■ **Extracted data**
BEGIN
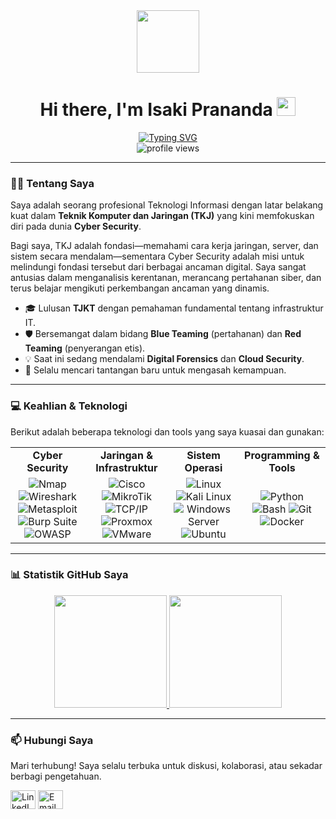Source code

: <div id="header" align="center">
  <img src="https://media.giphy.com/media/M9gbBd9nbDrOTu1Mqx/giphy.gif" width="100"/>
  <h1>
    Hi there, I'm Isaki Prananda
    <img src="https://media.giphy.com/media/hvRJCLFzcasrR4ia7z/giphy.gif" width="30px"/>
  </h1>
  <div align="center">
    <a href="https://github.com/nama-pengguna-github-anda">
      <img src="https://readme-typing-svg.herokuapp.com?font=Fira+Code&weight=700&size=25&duration=4000&color=58A6FF&center=true&vCenter=true&width=435&lines=Cyber+Security+Enthusiast;Network+Engineer;Ethical+Hacker;Lifelong+Learner" alt="Typing SVG" />
    </a>
  </div>
    <img src="https://komarev.com/ghpvc/?username=nama-pengguna-github-anda&label=Profile%20Views&color=0e75b6&style=flat" alt="profile views"/>
</div>

<hr/>

### 👨‍💻 Tentang Saya

Saya adalah seorang profesional Teknologi Informasi dengan latar belakang kuat dalam **Teknik Komputer dan Jaringan (TKJ)** yang kini memfokuskan diri pada dunia **Cyber Security**.

Bagi saya, TKJ adalah fondasi—memahami cara kerja jaringan, server, dan sistem secara mendalam—sementara Cyber Security adalah misi untuk melindungi fondasi tersebut dari berbagai ancaman digital. Saya sangat antusias dalam menganalisis kerentanan, merancang pertahanan siber, dan terus belajar mengikuti perkembangan ancaman yang dinamis.

- 🎓 Lulusan **TJKT** dengan pemahaman fundamental tentang infrastruktur IT.
- 🛡️ Bersemangat dalam bidang **Blue Teaming** (pertahanan) dan **Red Teaming** (penyerangan etis).
- 💡 Saat ini sedang mendalami **Digital Forensics** dan **Cloud Security**.
- 🌱 Selalu mencari tantangan baru untuk mengasah kemampuan.

---

### 💻 Keahlian & Teknologi

Berikut adalah beberapa teknologi dan tools yang saya kuasai dan gunakan:

<table>
  <tr>
    <td align="center" width="180">
      <strong>Cyber Security</strong>
    </td>
    <td align="center" width="180">
      <strong>Jaringan & Infrastruktur</strong>
    </td>
    <td align="center" width="180">
      <strong>Sistem Operasi</strong>
    </td>
    <td align="center" width="180">
      <strong>Programming & Tools</strong>
    </td>
  </tr>
  <tr>
    <td align="center">
      <img src="https://img.shields.io/badge/Nmap-FFFFFF?style=for-the-badge&logo=Nmap&logoColor=black" alt="Nmap"/>
      <img src="https://img.shields.io/badge/Wireshark-1679A7?style=for-the-badge&logo=Wireshark&logoColor=white" alt="Wireshark"/>
      <img src="https://img.shields.io/badge/Metasploit-000000?style=for-the-badge&logo=Metasploit&logoColor=white" alt="Metasploit"/>
      <img src="https://img.shields.io/badge/Burp_Suite-FF6600?style=for-the-badge&logo=Burp-Suite&logoColor=white" alt="Burp Suite"/>
      <img src="https://img.shields.io/badge/OWASP-000000?style=for-the-badge&logo=OWASP&logoColor=white" alt="OWASP"/>
    </td>
    <td align="center">
      <img src="https://img.shields.io/badge/Cisco-1BA0D7?style=for-the-badge&logo=Cisco&logoColor=white" alt="Cisco"/>
      <img src="https://img.shields.io/badge/MikroTik-29AAE2?style=for-the-badge&logo=MikroTik&logoColor=white" alt="MikroTik"/>
      <img src="https://img.shields.io/badge/TCP/IP-0078D4?style=for-the-badge&logo=microsoft&logoColor=white" alt="TCP/IP"/>
      <img src="https://img.shields.io/badge/Proxmox-E52F5A?style=for-the-badge&logo=Proxmox&logoColor=white" alt="Proxmox"/>
      <img src="https://img.shields.io/badge/VMware-6B7AB3?style=for-the-badge&logo=VMware&logoColor=white" alt="VMware"/>
    </td>
    <td align="center">
      <img src="https://img.shields.io/badge/Linux-FCC624?style=for-the-badge&logo=linux&logoColor=black" alt="Linux"/>
      <img src="https://img.shields.io/badge/Kali_Linux-557C94?style=for-the-badge&logo=Kali-Linux&logoColor=white" alt="Kali Linux"/>
      <img src="https://img.shields.io/badge/Windows_Server-0078D6?style=for-the-badge&logo=windows-server&logoColor=white" alt="Windows Server"/>
      <img src="https://img.shields.io/badge/Ubuntu-E95420?style=for-the-badge&logo=ubuntu&logoColor=white" alt="Ubuntu"/>
    </td>
    <td align="center">
      <img src="https://img.shields.io/badge/Python-3776AB?style=for-the-badge&logo=python&logoColor=white" alt="Python"/>
      <img src="https://img.shields.io/badge/Bash-4EAA25?style=for-the-badge&logo=GNU-Bash&logoColor=white" alt="Bash"/>
      <img src="https://img.shields.io/badge/Git-F05032?style=for-the-badge&logo=git&logoColor=white" alt="Git"/>
      <img src="https://img.shields.io/badge/Docker-2496ED?style=for-the-badge&logo=docker&logoColor=white" alt="Docker"/>
    </td>
  </tr>
</table>

---

### 📊 Statistik GitHub Saya

<p align="center">
  <a href="https://github.com/Muhammad-Isaki-Prananda01">
    <img height="180em" src="https://github-readme-stats.vercel.app/api?username=nama-pengguna-github-anda&show_icons=true&theme=tokyonight&include_all_commits=true&count_private=true"/>
    <img height="180em" src="https://github-readme-stats.vercel.app/api/top-langs/?username=nama-pengguna-github-anda&layout=compact&langs_count=8&theme=tokyonight"/>
  </a>
</p>

---

### 📫 Hubungi Saya

Mari terhubung! Saya selalu terbuka untuk diskusi, kolaborasi, atau sekadar berbagi pengetahuan.

<p align="left">
  <a href="https://linkedin.com/in/link-linkedin-anda" target="blank"><img align="center" src="https://raw.githubusercontent.com/rahuldkjain/github-profile-readme-generator/master/src/images/icons/Social/linked-in-alt.svg" alt="LinkedIn" height="30" width="40" /></a>
  <a href="mailto:email-anda@gmail.com" target="blank"><img align="center" src="https://raw.githubusercontent.com/rahuldkjain/github-profile-readme-generator/master/src/images/icons/Social/google.svg" alt="Email" height="30" width="40" /></a>
  </p>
END
■ **Exercise instructions**
Within the material above, extract exactly the lines that start at the line containing "- 🎓 Lulusan" and stop after the line containing "<strong>Programming & Tools</strong>", and only those.

■ **Written answer**
- 🎓 Lulusan **TJKT** dengan pemahaman fundamental tentang infrastruktur IT.
- 🛡️ Bersemangat dalam bidang **Blue Teaming** (pertahanan) dan **Red Teaming** (penyerangan etis).
- 💡 Saat ini sedang mendalami **Digital Forensics** dan **Cloud Security**.
- 🌱 Selalu mencari tantangan baru untuk mengasah kemampuan.

---

### 💻 Keahlian & Teknologi

Berikut adalah beberapa teknologi dan tools yang saya kuasai dan gunakan:

<table>
  <tr>
    <td align="center" width="180">
      <strong>Cyber Security</strong>
    </td>
    <td align="center" width="180">
      <strong>Jaringan & Infrastruktur</strong>
    </td>
    <td align="center" width="180">
      <strong>Sistem Operasi</strong>
    </td>
    <td align="center" width="180">
      <strong>Programming & Tools</strong>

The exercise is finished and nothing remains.